Musterhäuser aus Holz vor einem Laptop

Produktivität

Die überraschende Wahrheit über das Arbeiten von Zuhause

Lesedauer:  6 Minuten

Laut Berichten(1) ist die Zahl der Menschen, die von zu Hause aus arbeiten, innerhalb von zehn Jahren um 115 Prozent angestiegen. Leider gibt es jedoch nicht das eine Modell, das zu jedem Arbeitnehmer – oder Arbeitgeber – passt. Matthew Jenkin untersucht im Folgenden die Vor- und Nachteile von Heimarbeit und kommt zu einer unerwarteten Schlussfolgerung.

 

Tragen Sie, was Sie wollen, wählen Sie Ihre Arbeitszeiten selbst und pendeln Sie nie wieder zur Arbeit – Personen, die von zu Hause aus arbeiten, werden von Angestellten, die im Büro arbeiten, auf der ganzen Welt beneidet. Es klingt vielleicht bequemer, den Anzug gegen einen Pyjama einzutauschen – aber führt dies wirklich zu einer Steigerung Ihrer Produktivität?

Eine Rekordzahl an Personen in den USA(2) und im Vereinigten Königreich(3) arbeiten inzwischen von zu Hause aus – und Experten vermuten, dass diese Zahl noch weiter wachsen wird. Forschungen des in Boston ansässigen Beratungsunternehmens Strategy Analytics lassen vermuten, dass die Zahl der Beschäftigten weltweit, die ortsungebunden arbeiten, von etwa 38,8 Prozent aller Arbeitnehmer im Jahr 2016 so stark anwachsen wird, dass sie im Jahr 2022 bereits bei 42,5 Prozent liegt. Eine weitere Studie zeigt, dass in 10 Jahren ein Drittel aller Arbeitnehmer von zu Hause aus arbeiten wird.

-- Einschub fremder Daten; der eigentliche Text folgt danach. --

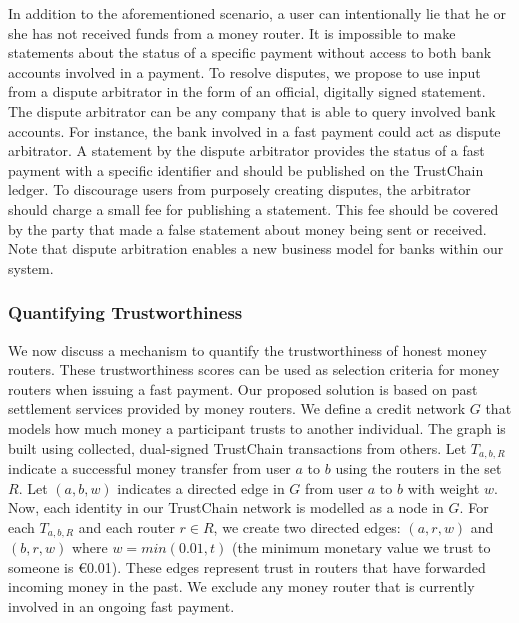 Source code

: In addition to the aforementioned scenario, a user can intentionally lie that he or she has not received funds from a money router. %
It is impossible to make statements about the status of a specific payment without access to both bank accounts involved in a payment.
To resolve disputes, we propose to use input from a dispute arbitrator in the form of an official, digitally signed statement.
The dispute arbitrator can be any company that is able to query involved bank accounts.
For instance, the bank involved in a fast payment could act as dispute arbitrator.
A statement by the dispute arbitrator provides the status of a fast payment with a specific identifier and should be published on the TrustChain ledger.
To discourage users from purposely creating disputes, the arbitrator should charge a small fee for publishing a statement.
This fee should be covered by the party that made a false statement about money being sent or received.
Note that dispute arbitration enables a new business model for banks within our system.




\subsubsection*{Quantifying Trustworthiness}
\label{sec:estimate_trust}
We now discuss a mechanism to quantify the trustworthiness of honest money routers.
These trustworthiness scores can be used as selection criteria for money routers when issuing a fast payment.
Our proposed solution is based on past settlement services provided by money routers.
We define a credit network $ G $ that models how much money a participant trusts to another individual.
The graph is built using collected, dual-signed TrustChain transactions from others.
Let $ T_{a,b,R} $ indicate a successful money transfer from user $ a $ to $ b $ using the routers in the set $ R $. %
Let $ (a, b, w) $ indicates a directed edge in $ G $ from user $ a $ to $ b $ with weight $ w $.
Now, each identity in our TrustChain network is modelled as a node in $ G $.
For each $ T_{a,b,R} $ and each router $ r \in R $, we create two directed edges: $ (a, r, w) $ and $ (b, r, w) $ where $ w = min(0.01, t) $ (the minimum monetary value we trust to someone is \euro 0.01).
These edges represent trust in routers that have forwarded incoming money in the past.
We exclude any money router that is currently involved in an ongoing fast payment.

Derartige Zahlen sind nicht unbedingt überraschend. Im Rahmen einer von der US-amerikanischen Job-Website Flexjob im vergangenen Jahr durchgeführten Studie wurde herausgefunden, dass Remote Work der am häufigsten angestrebte Vorteil ist. 81 Prozent der Arbeitnehmer wählen diese Art der Flexibilität im Hinblick auf ihre Arbeit am häufigsten, wenn es um die Benennung des größten Vorteils geht. Mehr und mehr Unternehmen reagieren auf die wachsende Nachfrage, indem sie ihren Angestellten Arbeit von zu Hause oder einem anderen Ort aus als Option anbieten. Im vergangenen Jahr kündigte Amazon an, dass es bis zum Jahresende 5.000 ortsungebundene Arbeitnehmer einstellen werde(7). Darüber hinaus hat Apple vor Kurzem eine Job-Anzeige veröffentlicht, in der das Unternehmen Personal für Stellen sucht, die das Arbeiten von zu Hause aus beinhalten.

Mehr Einsatz

Dem ersten Anschein nach gibt es überzeugende Gründe für Heimarbeit. Ein wachsender Forschungsbestand legte nahe, dass ortsungebundene Angestellte, einschließlich Heimarbeiter, im Hinblick auf Ihre täglichen Aufgaben effektiver arbeiten als ihre Kollegen, die im Büro arbeiten. In einer auf der chinesischen Reise-Website Ctrip veröffentlichten Studie aus dem Jahr 2014 wurde die Produktivität der Arbeitnehmer, die regelmäßig aus der Ferne arbeiten, mit der Produktivität derjenigen verglichen, die ausschließlich im Büro arbeiten. Das Ergebnis war, dass die Remote-Arbeiter 13,5 Prozent mehr Verkaufsanrufe tätigten als vergleichbare Angestellte, die vor Ort im Büro arbeiteten.(9) Außerdem kündigten die Remote-Arbeiter nur halb so oft ihren Job wie Angestellte, die im Büro arbeiteten, und berichteten eine deutlich höhere Zufriedenheit in Bezug auf ihren Job.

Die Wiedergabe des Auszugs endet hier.